You can be a slave to fear, heritage or habit. In the master-slave relationship there is a demand and response required. Those enslaving factors put demands on you and you spend your days responding. Defeats will linger on in your life for as long as you are willing to learn to live with them. But the Lamb has already been sacrificed and this is your day of walking out! Ex.12:31, NASB — “Then he called for Moses and Aaron at night and said, “Rise up, get out from among my people, both you and the sons of Israel; and go, worship the Lord, as you have said.”

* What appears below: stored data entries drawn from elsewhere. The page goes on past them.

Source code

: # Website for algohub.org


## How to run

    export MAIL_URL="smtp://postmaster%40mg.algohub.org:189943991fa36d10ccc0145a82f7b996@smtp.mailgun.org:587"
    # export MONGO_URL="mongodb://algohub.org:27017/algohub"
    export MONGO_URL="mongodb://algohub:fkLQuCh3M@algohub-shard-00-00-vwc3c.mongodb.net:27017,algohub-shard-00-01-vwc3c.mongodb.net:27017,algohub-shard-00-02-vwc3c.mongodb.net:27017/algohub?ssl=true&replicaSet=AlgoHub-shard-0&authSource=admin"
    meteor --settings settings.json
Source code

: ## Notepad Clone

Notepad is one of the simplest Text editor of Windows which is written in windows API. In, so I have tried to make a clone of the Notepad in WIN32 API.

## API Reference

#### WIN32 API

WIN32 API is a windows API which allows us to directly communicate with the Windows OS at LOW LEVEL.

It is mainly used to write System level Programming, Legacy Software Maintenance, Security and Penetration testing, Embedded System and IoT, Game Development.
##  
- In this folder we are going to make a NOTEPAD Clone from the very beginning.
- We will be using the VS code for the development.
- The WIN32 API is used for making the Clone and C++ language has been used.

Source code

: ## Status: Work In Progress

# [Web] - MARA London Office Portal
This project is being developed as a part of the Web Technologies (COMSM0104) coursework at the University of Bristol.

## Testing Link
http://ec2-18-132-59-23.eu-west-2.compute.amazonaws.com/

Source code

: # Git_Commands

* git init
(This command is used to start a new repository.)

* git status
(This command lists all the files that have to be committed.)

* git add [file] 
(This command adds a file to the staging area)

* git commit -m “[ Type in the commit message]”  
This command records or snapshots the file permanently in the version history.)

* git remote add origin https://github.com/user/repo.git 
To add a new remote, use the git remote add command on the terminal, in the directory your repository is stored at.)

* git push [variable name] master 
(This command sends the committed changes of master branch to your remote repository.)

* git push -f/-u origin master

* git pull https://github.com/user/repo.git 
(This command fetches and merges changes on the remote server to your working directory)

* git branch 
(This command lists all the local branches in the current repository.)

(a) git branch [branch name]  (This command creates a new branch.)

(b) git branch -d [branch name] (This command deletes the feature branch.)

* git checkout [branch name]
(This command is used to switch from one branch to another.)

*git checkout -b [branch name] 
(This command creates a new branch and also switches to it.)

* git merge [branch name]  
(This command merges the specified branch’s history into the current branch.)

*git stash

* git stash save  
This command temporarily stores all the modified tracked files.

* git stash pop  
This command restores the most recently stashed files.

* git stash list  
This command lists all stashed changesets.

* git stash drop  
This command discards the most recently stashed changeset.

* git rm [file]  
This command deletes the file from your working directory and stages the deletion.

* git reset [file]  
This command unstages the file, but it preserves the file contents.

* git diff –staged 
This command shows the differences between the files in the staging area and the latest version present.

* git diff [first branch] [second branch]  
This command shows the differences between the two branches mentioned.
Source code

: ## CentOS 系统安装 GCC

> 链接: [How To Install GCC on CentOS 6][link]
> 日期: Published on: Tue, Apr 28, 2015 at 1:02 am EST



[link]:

Israel had, for four hundred years, been in a situation where they knew what to expect each and every day. Their surroundings were so familiar that they had become acceptable. Their situation was identifiable. They could understand to the point that they could logically describe it. But “logical” doesn’t mean “necessary”. It was not all that easy to walk away from yesterday — especially something you had “learned to live with.” But you don’t have to learn to live with anything that is not part of God’s purpose. Ps.138:7-8, TPT — “By your mighty power I can walk through any devastation and you will keep me alive, reviving me. Your power set me free from the hatred of my enemies. 8 You keep every promise you’ve ever made to me! Since your love for me is constant and endless, I ask you, Lord, to finish every good thing that you’ve begun in me!”
What one generation tolerates, the next does in excess. What one generation neglects, the next forgets. If we haven’t been delivered from our bondages, we will take our children into the captivity we have endured and it will be repeated at least one more generation. Where we stop short of glory, our children will stop short. (Gen.13:14-17)
(Kathy Gabler) —While prophesying to a lady, I saw her as a bird in a gilded cage. The door was open on the cage, but she would not fly out. Instead of leaving her captivity, she decorated it, but the golden captivity was still captivity. We can comfort ourselves with former revelation, with blessings already received and with testimonies of past obediences, or refuse to move and just focus on quests that everyone would call godly, but God’s designs are always moving beyond the past and even beyond the now. When He builds a gate, He is not presenting options; rather He is giving direction. That gate will lead to growth, increase, maturity and change. Purpose beckons us beyond our current fence line. God is faithful to build the gate, but it is up to us to choose to go through it.